_What needs to be done_
Your task is to reproduce exactly the lines that run from the beginning of the data through the line where "Tonight all participants" appears.

Saved data entries
--- START ---

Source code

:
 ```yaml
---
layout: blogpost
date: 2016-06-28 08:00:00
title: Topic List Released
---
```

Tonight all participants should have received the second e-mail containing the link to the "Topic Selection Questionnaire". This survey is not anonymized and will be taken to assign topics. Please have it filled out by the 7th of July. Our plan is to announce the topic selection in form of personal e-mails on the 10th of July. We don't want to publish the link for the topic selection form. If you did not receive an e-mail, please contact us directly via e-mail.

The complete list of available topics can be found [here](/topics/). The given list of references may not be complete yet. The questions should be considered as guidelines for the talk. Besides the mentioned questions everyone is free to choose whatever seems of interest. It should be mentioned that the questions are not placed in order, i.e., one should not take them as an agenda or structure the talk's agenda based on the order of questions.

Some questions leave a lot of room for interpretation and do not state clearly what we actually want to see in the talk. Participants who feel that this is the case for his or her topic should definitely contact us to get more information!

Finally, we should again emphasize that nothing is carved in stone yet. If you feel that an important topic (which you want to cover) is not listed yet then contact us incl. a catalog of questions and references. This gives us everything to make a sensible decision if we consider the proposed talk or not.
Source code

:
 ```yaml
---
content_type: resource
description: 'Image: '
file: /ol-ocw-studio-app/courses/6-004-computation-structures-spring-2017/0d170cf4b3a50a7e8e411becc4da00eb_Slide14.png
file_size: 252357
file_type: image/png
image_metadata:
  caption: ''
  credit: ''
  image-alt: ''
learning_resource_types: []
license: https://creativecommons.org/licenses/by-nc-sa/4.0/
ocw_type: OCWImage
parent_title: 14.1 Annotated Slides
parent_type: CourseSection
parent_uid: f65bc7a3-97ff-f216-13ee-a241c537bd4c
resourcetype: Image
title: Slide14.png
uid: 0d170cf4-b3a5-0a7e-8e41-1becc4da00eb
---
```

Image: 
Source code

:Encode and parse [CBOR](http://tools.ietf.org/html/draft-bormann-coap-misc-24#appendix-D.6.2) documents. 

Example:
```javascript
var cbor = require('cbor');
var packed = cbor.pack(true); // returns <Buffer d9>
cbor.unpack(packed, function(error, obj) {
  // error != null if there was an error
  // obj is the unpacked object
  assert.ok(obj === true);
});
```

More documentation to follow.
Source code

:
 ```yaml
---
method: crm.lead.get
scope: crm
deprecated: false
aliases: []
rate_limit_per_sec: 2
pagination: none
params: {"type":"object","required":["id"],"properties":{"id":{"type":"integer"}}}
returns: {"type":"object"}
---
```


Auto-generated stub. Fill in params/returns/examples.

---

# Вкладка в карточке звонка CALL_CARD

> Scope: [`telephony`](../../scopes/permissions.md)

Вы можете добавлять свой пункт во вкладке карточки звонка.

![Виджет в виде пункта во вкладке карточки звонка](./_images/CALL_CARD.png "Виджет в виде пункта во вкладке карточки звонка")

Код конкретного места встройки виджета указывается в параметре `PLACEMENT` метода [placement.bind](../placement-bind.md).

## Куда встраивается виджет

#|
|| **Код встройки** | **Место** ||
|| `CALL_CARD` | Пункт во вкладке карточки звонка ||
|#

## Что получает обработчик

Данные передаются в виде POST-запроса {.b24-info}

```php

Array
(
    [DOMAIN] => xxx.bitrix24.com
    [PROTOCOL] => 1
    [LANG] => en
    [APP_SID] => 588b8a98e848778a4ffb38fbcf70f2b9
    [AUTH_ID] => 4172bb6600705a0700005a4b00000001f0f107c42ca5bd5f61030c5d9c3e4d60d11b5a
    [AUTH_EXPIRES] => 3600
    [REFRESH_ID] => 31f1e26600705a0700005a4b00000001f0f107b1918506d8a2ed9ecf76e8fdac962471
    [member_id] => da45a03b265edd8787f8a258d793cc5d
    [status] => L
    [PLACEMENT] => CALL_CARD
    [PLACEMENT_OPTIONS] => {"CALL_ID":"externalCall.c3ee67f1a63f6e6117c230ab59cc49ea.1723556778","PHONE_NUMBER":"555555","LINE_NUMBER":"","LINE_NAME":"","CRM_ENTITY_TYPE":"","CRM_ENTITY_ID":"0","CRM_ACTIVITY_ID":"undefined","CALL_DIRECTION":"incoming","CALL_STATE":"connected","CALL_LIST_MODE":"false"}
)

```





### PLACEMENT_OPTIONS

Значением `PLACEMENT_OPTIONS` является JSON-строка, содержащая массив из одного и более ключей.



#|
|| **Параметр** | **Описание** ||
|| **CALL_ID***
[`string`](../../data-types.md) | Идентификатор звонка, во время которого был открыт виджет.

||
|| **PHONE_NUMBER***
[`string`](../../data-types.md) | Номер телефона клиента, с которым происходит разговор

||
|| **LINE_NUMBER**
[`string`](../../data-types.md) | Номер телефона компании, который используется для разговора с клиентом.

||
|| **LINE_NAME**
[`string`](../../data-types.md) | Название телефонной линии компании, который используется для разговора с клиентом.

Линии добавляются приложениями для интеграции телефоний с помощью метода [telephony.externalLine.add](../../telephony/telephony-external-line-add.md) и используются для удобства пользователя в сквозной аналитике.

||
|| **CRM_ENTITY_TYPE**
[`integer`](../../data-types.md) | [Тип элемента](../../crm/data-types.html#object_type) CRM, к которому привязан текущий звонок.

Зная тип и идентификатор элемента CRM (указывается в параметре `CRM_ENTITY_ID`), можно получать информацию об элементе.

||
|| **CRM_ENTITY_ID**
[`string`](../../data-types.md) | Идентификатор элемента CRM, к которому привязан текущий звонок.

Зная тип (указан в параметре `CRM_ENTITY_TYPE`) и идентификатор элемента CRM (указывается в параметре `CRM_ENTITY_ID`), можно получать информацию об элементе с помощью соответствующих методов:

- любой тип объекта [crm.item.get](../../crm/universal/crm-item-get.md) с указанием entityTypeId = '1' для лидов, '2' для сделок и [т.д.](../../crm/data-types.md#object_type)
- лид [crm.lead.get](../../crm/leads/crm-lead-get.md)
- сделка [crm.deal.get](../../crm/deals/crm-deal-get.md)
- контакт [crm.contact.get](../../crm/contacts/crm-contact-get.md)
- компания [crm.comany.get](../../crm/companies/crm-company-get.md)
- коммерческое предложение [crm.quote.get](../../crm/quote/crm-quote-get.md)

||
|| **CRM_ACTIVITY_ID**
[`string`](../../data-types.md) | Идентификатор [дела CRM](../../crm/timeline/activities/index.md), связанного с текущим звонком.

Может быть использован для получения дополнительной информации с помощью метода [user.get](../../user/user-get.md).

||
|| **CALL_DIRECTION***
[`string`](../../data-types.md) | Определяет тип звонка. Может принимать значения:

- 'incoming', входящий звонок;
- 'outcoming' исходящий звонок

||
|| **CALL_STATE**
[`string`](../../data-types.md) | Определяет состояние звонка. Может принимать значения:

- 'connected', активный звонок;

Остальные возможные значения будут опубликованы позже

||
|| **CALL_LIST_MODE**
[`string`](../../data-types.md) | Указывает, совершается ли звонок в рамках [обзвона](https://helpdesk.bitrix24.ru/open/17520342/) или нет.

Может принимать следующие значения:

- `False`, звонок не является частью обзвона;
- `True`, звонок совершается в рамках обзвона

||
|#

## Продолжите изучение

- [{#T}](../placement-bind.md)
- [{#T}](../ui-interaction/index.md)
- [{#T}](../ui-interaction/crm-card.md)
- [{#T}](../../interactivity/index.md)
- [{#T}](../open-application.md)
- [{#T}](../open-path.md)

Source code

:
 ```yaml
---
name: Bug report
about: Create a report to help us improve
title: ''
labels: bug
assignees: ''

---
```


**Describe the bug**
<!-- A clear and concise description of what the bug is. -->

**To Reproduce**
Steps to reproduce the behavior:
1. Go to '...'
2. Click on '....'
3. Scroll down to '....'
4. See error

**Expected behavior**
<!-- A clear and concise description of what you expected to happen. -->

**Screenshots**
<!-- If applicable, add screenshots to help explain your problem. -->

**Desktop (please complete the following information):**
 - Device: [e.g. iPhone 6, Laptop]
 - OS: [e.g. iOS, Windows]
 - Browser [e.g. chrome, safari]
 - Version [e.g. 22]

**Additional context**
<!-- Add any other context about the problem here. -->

--- END ---

_Final answer_
Source code

:
 ```yaml
---
layout: blogpost
date: 2016-06-28 08:00:00
title: Topic List Released
---
```

Tonight all participants should have received the second e-mail containing the link to the "Topic Selection Questionnaire". This survey is not anonymized and will be taken to assign topics. Please have it filled out by the 7th of July. Our plan is to announce the topic selection in form of personal e-mails on the 10th of July. We don't want to publish the link for the topic selection form. If you did not receive an e-mail, please contact us directly via e-mail.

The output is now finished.